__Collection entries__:
↓
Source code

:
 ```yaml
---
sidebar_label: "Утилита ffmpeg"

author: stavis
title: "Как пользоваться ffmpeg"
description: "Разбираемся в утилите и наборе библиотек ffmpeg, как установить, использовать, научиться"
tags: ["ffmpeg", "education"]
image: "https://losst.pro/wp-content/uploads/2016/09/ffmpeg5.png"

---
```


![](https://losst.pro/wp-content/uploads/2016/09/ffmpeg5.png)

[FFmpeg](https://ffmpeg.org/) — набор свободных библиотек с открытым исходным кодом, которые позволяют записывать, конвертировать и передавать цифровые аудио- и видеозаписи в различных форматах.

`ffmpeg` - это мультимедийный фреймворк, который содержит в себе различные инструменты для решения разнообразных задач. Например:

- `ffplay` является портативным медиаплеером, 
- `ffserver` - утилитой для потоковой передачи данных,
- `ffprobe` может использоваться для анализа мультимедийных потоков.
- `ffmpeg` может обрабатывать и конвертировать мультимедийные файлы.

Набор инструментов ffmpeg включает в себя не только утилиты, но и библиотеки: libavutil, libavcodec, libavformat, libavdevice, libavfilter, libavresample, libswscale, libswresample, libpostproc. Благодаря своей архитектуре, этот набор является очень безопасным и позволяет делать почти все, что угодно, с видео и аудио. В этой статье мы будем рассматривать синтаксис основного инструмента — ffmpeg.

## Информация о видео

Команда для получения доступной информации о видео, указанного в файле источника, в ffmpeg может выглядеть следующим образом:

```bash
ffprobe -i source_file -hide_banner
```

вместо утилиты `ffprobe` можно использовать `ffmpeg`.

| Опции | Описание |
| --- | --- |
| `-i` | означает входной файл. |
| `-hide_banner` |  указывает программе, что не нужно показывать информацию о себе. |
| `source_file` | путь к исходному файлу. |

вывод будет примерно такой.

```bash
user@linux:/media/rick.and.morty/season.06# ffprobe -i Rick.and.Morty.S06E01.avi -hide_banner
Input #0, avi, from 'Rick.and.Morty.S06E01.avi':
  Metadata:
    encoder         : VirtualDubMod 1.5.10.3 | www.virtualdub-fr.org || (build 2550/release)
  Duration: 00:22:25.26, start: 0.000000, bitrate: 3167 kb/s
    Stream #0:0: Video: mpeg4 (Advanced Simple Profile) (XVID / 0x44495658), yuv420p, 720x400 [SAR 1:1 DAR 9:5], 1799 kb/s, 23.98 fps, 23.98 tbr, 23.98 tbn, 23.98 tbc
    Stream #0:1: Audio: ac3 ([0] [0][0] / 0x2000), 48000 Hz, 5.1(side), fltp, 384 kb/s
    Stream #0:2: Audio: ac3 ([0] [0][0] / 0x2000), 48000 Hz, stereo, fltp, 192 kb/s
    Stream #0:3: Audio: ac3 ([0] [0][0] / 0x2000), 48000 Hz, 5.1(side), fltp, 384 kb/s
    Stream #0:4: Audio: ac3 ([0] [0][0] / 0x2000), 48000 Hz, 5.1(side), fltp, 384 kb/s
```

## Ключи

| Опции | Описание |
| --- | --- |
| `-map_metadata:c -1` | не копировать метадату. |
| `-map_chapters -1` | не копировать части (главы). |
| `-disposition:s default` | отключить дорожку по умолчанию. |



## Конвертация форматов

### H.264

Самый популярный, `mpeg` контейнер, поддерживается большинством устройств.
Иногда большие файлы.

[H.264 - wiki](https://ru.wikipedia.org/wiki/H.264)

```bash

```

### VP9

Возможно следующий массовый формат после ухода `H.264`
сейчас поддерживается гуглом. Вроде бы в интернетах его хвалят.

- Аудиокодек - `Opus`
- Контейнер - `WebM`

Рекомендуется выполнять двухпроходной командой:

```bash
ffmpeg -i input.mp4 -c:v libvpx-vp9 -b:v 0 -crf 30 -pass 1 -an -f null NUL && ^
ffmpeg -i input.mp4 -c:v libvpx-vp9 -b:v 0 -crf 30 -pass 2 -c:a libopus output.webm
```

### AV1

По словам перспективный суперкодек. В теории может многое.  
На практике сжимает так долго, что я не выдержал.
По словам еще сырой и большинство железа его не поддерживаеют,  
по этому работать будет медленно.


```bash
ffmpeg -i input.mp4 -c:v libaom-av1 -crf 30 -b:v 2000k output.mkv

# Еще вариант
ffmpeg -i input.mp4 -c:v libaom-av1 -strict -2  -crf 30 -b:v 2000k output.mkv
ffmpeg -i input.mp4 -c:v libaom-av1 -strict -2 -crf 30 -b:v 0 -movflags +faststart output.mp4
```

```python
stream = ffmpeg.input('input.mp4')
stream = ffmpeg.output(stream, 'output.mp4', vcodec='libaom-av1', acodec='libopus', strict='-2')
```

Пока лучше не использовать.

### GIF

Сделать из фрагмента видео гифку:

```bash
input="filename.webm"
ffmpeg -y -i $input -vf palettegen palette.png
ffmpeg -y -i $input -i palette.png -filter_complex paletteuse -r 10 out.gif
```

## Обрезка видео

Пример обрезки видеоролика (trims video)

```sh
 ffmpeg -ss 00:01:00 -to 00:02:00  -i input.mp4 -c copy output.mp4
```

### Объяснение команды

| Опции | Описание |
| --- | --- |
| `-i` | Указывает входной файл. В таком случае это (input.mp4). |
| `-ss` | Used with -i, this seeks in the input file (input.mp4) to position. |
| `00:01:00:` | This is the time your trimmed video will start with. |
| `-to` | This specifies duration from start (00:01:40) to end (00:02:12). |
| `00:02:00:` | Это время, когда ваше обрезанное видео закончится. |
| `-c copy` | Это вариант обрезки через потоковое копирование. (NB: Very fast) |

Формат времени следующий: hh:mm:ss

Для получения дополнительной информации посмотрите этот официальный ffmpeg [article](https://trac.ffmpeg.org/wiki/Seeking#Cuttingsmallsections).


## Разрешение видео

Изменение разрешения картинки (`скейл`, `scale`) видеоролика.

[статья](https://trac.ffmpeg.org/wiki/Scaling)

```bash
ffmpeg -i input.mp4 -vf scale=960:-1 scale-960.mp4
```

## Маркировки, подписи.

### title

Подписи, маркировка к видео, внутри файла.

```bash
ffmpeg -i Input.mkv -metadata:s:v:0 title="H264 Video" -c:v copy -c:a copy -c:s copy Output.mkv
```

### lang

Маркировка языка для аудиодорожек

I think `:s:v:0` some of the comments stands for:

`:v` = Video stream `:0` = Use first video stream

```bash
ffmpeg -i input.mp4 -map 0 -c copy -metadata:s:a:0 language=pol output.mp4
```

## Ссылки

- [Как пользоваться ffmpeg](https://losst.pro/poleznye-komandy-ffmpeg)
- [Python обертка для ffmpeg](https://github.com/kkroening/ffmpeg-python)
↑
__Your assignment__: Among the entries above, determine how many lines contain "wiki", then output only that number.

__Output for this exercise__: 3